ルルーシュのお気に入り俳優の代表格、ジャン゠ルイ・トランティニャン。1986年の『男と女Ⅱ』の製作時のひとコマだ。

「それまでスタジオで撮っていた映画というものが、コダックのASA感度400の新しいフィルムのおかげで外に出られるようになった。ぼくも早いうちからカメラを担いで外に出たクチだったから、ヌーヴェル・ヴァーグに興味津々だった。でもある日気づいたんだ。どうして彼らの作品はこうも文学的なのか?と。ゴダールもトリュフォーも、撮るより書いたほうがいいんじゃないか、彼らは作家なのにわざわざ映画を使いながら遠回りして表現をしているようだと」

 ルルーシュは『男と女』の大ヒット後、常に批評家筋から不当ともいえるほど厳しく評価されたが、フランソワ・トリュフォーからは逆に「あなたはヌーヴェル・ヴァーグの子供でありながら一般大衆に受け入れられることに成功した」と激賞され、1988年製作の『夏の月夜は御用心』についてゴダールからは「今年観た中で最も美しい映画」という手紙を受け取ったという。

 ルルーシュの男気に惚れるのはインテリに限らない。ギャングや刑事の役で鳴らしたリノ・ヴァンチュラの自宅まで、コメディ映画の出演交渉にのり込だルルーシュは、「馬鹿を描く映画で、シナリオはまだどうなるかわからない」と切り出した。ヴァンチュラは「どんな馬鹿なんだ?」と聞き返し、彼はこう続けた。

「他のすべてを差し置いて、金が人生で一番大切なものになったら、それが馬鹿ってことさ。

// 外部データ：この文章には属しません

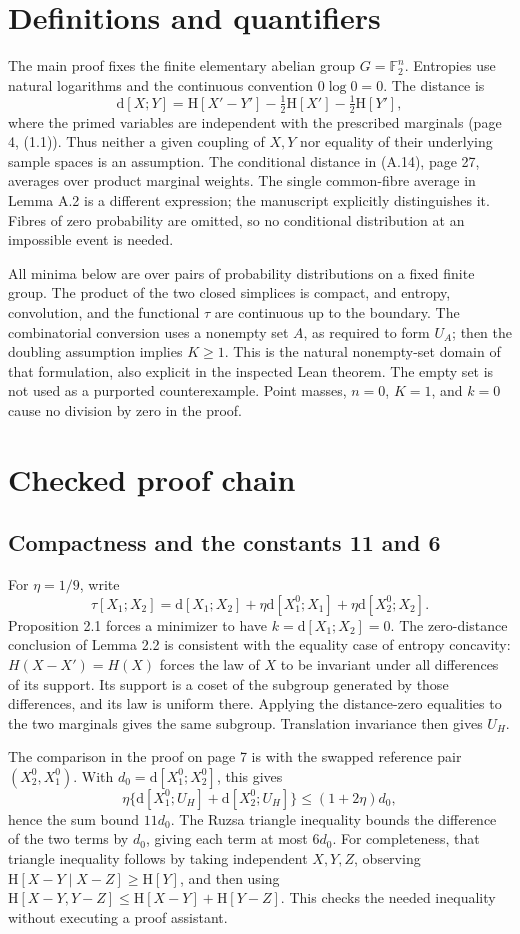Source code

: \documentclass[10pt]{article}
\begin{document}
\section*{Definitions and quantifiers}
The main proof fixes the finite elementary abelian group \(G=\mathbb F_2^n\). Entropies use natural logarithms and the continuous convention \(0\log 0=0\). The distance is \[\mathrm d[X;Y]=\mathrm H[X'-Y']-\tfrac12\mathrm H[X']-\tfrac12\mathrm H[Y'],\] where the primed variables are independent with the prescribed marginals (page 4, (1.1)). Thus neither a given coupling of \(X,Y\) nor equality of their underlying sample spaces is an assumption. The conditional distance in (A.14), page 27, averages over product marginal weights. The single common-fibre average in Lemma A.2 is a different expression; the manuscript explicitly distinguishes it. Fibres of zero probability are omitted, so no conditional distribution at an impossible event is needed.\par
All minima below are over pairs of probability distributions on a fixed finite group. The product of the two closed simplices is compact, and entropy, convolution, and the functional \(\tau\) are continuous up to the boundary. The combinatorial conversion uses a nonempty set \(A\), as required to form \(U_A\); then the doubling assumption implies \(K\ge1\). This is the natural nonempty-set domain of that formulation, also explicit in the inspected Lean theorem. The empty set is not used as a purported counterexample. Point masses, \(n=0\), \(K=1\), and \(k=0\) cause no division by zero in the proof.\par
\section*{Checked proof chain}
\subsection*{Compactness and the constants 11 and 6}
For \(\eta=1/9\), write \[\tau[X_1;X_2]=\mathrm d[X_1;X_2]
       +\eta\mathrm d[X_1^0;X_1]+\eta\mathrm d[X_2^0;X_2].\] Proposition 2.1 forces a minimizer to have \(k=\mathrm d[X_1;X_2]=0\). The zero-distance conclusion of Lemma 2.2 is consistent with the equality case of entropy concavity: \(H(X-X')=H(X)\) forces the law of \(X\) to be invariant under all differences of its support. Its support is a coset of the subgroup generated by those differences, and its law is uniform there. Applying the distance-zero equalities to the two marginals gives the same subgroup. Translation invariance then gives \(U_H\).\par
The comparison in the proof on page 7 is with the swapped reference pair \((X_2^0,X_1^0)\). With \(d_0=\mathrm d[X_1^0;X_2^0]\), this gives \[\eta\{\mathrm d[X_1^0;U_H]+\mathrm d[X_2^0;U_H]\}
 \le(1+2\eta)d_0,\] hence the sum bound \(11d_0\). The Ruzsa triangle inequality bounds the difference of the two terms by \(d_0\), giving each term at most \(6d_0\). For completeness, that triangle inequality follows by taking independent \(X,Y,Z\), observing \(\mathrm H[X-Y\mid X-Z]\ge\mathrm H[Y]\), and then using \(\mathrm H[X-Y,Y-Z]\le\mathrm H[X-Y]+\mathrm H[Y-Z]\). This checks the needed inequality without executing a proof assistant.\par
\end{document}
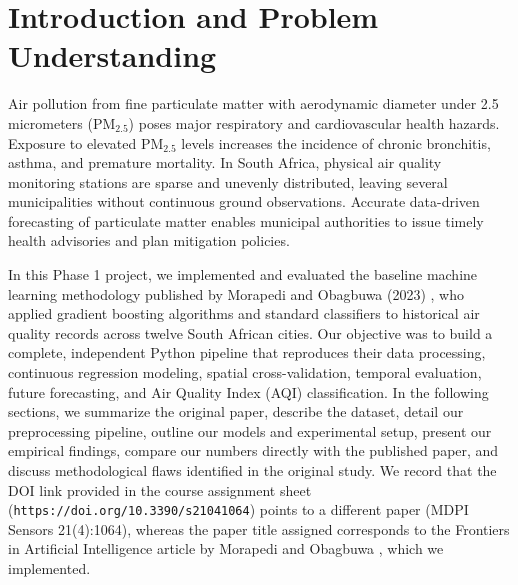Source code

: \section{Introduction and Problem Understanding}
Air pollution from fine particulate matter with aerodynamic diameter under 2.5 micrometers ($\text{PM}_{2.5}$) poses major respiratory and cardiovascular health hazards. Exposure to elevated $\text{PM}_{2.5}$ levels increases the incidence of chronic bronchitis, asthma, and premature mortality. In South Africa, physical air quality monitoring stations are sparse and unevenly distributed, leaving several municipalities without continuous ground observations. Accurate data-driven forecasting of particulate matter enables municipal authorities to issue timely health advisories and plan mitigation policies.

In this Phase 1 project, we implemented and evaluated the baseline machine learning methodology published by Morapedi and Obagbuwa (2023) \cite{morapedi2023air}, who applied gradient boosting algorithms and standard classifiers to historical air quality records across twelve South African cities. Our objective was to build a complete, independent Python pipeline that reproduces their data processing, continuous regression modeling, spatial cross-validation, temporal evaluation, future forecasting, and Air Quality Index (AQI) classification. In the following sections, we summarize the original paper, describe the dataset, detail our preprocessing pipeline, outline our models and experimental setup, present our empirical findings, compare our numbers directly with the published paper, and discuss methodological flaws identified in the original study. We record that the DOI link provided in the course assignment sheet (\texttt{https://doi.org/10.3390/s21041064}) points to a different paper (MDPI Sensors 21(4):1064), whereas the paper title assigned corresponds to the Frontiers in Artificial Intelligence article by Morapedi and Obagbuwa \cite{morapedi2023air}, which we implemented.
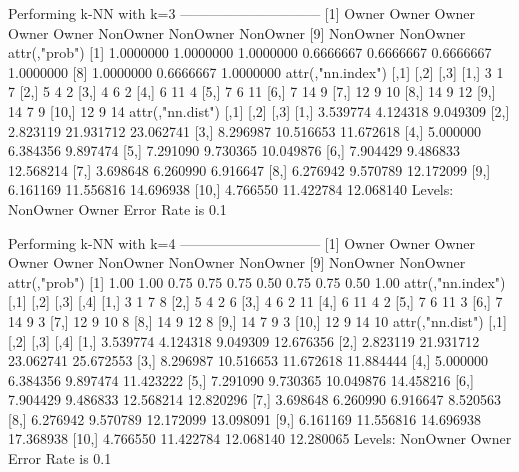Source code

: \documentclass{article}
\begin{document}
\begin{Schunk}
\begin{Soutput}
Performing k-NN with k=3
 ------------------------------
 [1] Owner    Owner    Owner    Owner    Owner    NonOwner NonOwner NonOwner
 [9] NonOwner NonOwner
attr(,"prob")
 [1] 1.0000000 1.0000000 1.0000000 0.6666667 0.6666667 0.6666667 1.0000000
 [8] 1.0000000 0.6666667 1.0000000
attr(,"nn.index")
      [,1] [,2] [,3]
 [1,]    3    1    7
 [2,]    5    4    2
 [3,]    4    6    2
 [4,]    6   11    4
 [5,]    7    6   11
 [6,]    7   14    9
 [7,]   12    9   10
 [8,]   14    9   12
 [9,]   14    7    9
[10,]   12    9   14
attr(,"nn.dist")
          [,1]      [,2]      [,3]
 [1,] 3.539774  4.124318  9.049309
 [2,] 2.823119 21.931712 23.062741
 [3,] 8.296987 10.516653 11.672618
 [4,] 5.000000  6.384356  9.897474
 [5,] 7.291090  9.730365 10.049876
 [6,] 7.904429  9.486833 12.568214
 [7,] 3.698648  6.260990  6.916647
 [8,] 6.276942  9.570789 12.172099
 [9,] 6.161169 11.556816 14.696938
[10,] 4.766550 11.422784 12.068140
Levels: NonOwner Owner
Error Rate is  0.1

Performing k-NN with k=4
 ------------------------------
 [1] Owner    Owner    Owner    Owner    Owner    NonOwner NonOwner NonOwner
 [9] NonOwner NonOwner
attr(,"prob")
 [1] 1.00 1.00 0.75 0.75 0.75 0.50 0.75 0.75 0.50 1.00
attr(,"nn.index")
      [,1] [,2] [,3] [,4]
 [1,]    3    1    7    8
 [2,]    5    4    2    6
 [3,]    4    6    2   11
 [4,]    6   11    4    2
 [5,]    7    6   11    3
 [6,]    7   14    9    3
 [7,]   12    9   10    8
 [8,]   14    9   12    8
 [9,]   14    7    9    3
[10,]   12    9   14   10
attr(,"nn.dist")
          [,1]      [,2]      [,3]      [,4]
 [1,] 3.539774  4.124318  9.049309 12.676356
 [2,] 2.823119 21.931712 23.062741 25.672553
 [3,] 8.296987 10.516653 11.672618 11.884444
 [4,] 5.000000  6.384356  9.897474 11.423222
 [5,] 7.291090  9.730365 10.049876 14.458216
 [6,] 7.904429  9.486833 12.568214 12.820296
 [7,] 3.698648  6.260990  6.916647  8.520563
 [8,] 6.276942  9.570789 12.172099 13.098091
 [9,] 6.161169 11.556816 14.696938 17.368938
[10,] 4.766550 11.422784 12.068140 12.280065
Levels: NonOwner Owner
Error Rate is  0.1


\end{Soutput}
\end{Schunk}
\end{document}

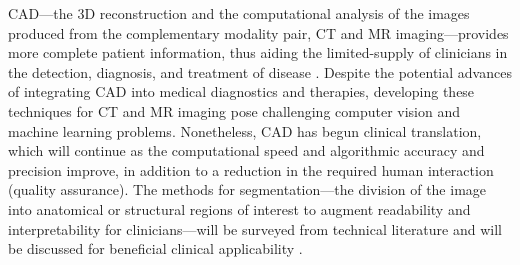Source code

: \documentclass{bmcart}
\begin{document}
\par CAD---the 3D reconstruction and the computational analysis of the images produced from the complementary modality pair, CT and MR imaging---provides more complete patient information, thus aiding the limited-supply of clinicians in the detection, diagnosis, and treatment of disease \cite{van_ginneken_computer-aided_2011}. Despite the potential advances of integrating CAD into medical diagnostics and therapies, developing these techniques for CT and MR imaging pose challenging computer vision and machine learning problems. Nonetheless, CAD has begun clinical translation, which will continue as the computational speed and algorithmic accuracy and precision improve, in addition to a reduction in the required human interaction (quality assurance). The methods for segmentation---the division of the image into anatomical or structural regions of interest to augment readability and interpretability for clinicians---will be surveyed from technical literature and will be discussed for beneficial clinical applicability \cite{van_ginneken_computer-aided_2011}.
\end{document}
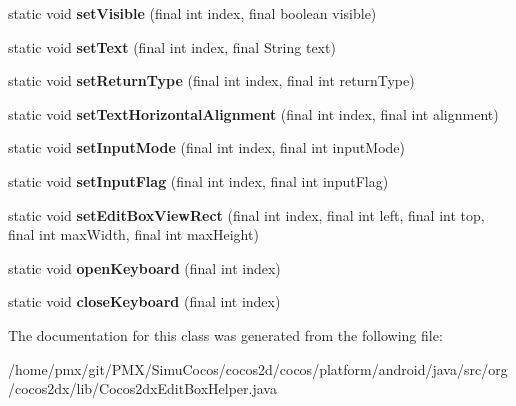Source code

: \begin{DoxyCompactItemize}
static void {\bfseries set\+Visible} (final int index, final boolean visible)
\item 
\mbox{\label{classorg_1_1cocos2dx_1_1lib_1_1Cocos2dxEditBoxHelper_a3505dfac4fbd23a4661a5cb800370b10}} 
static void {\bfseries set\+Text} (final int index, final String text)
\item 
\mbox{\label{classorg_1_1cocos2dx_1_1lib_1_1Cocos2dxEditBoxHelper_abece66af5e9d56e0cf8cdfc6f4510738}} 
static void {\bfseries set\+Return\+Type} (final int index, final int return\+Type)
\item 
\mbox{\label{classorg_1_1cocos2dx_1_1lib_1_1Cocos2dxEditBoxHelper_ab7fca9c6b02cf95a80ea087ab8736b7e}} 
static void {\bfseries set\+Text\+Horizontal\+Alignment} (final int index, final int alignment)
\item 
\mbox{\label{classorg_1_1cocos2dx_1_1lib_1_1Cocos2dxEditBoxHelper_ac647f712c52b3612087851ee03d1abff}} 
static void {\bfseries set\+Input\+Mode} (final int index, final int input\+Mode)
\item 
\mbox{\label{classorg_1_1cocos2dx_1_1lib_1_1Cocos2dxEditBoxHelper_a0b319772b876facac91b90be69680bf7}} 
static void {\bfseries set\+Input\+Flag} (final int index, final int input\+Flag)
\item 
\mbox{\label{classorg_1_1cocos2dx_1_1lib_1_1Cocos2dxEditBoxHelper_a6596fd24fcafc2af40cc290050e51e1b}} 
static void {\bfseries set\+Edit\+Box\+View\+Rect} (final int index, final int left, final int top, final int max\+Width, final int max\+Height)
\item 
\mbox{\label{classorg_1_1cocos2dx_1_1lib_1_1Cocos2dxEditBoxHelper_a9c17af205eeebfd79461c7f2498f6c31}} 
static void {\bfseries open\+Keyboard} (final int index)
\item 
\mbox{\label{classorg_1_1cocos2dx_1_1lib_1_1Cocos2dxEditBoxHelper_ad98e92f3346201bfe9b35ec99d35cb7b}} 
static void {\bfseries close\+Keyboard} (final int index)
\end{DoxyCompactItemize}


The documentation for this class was generated from the following file\+:\begin{DoxyCompactItemize}
\item 
/home/pmx/git/\+P\+M\+X/\+Simu\+Cocos/cocos2d/cocos/platform/android/java/src/org/cocos2dx/lib/Cocos2dx\+Edit\+Box\+Helper.\+java\end{DoxyCompactItemize}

だから金のことしか考えない馬鹿どもの話で、あんたにはそのボスをやってもらう」

「おれは馬鹿どものボスになるのか」

「馬鹿ほど魅力的なものはない。頭のいい奴にお世辞を言うとこっちが馬鹿に見られるが、馬鹿はお世辞ひとつ言えば大人しくなる。逆に馬鹿の悪口を言うと、死ぬまで離してくれなくなる」

 あのフィルム・ノワールのスターを相手に、まるで催眠術にかけるかのようなやり口ではないか。ルルーシュの世界は、リスクに賭けるスリルと、完璧に報われたときの喜びで構成されているからこそ、ロマンチックなのだ。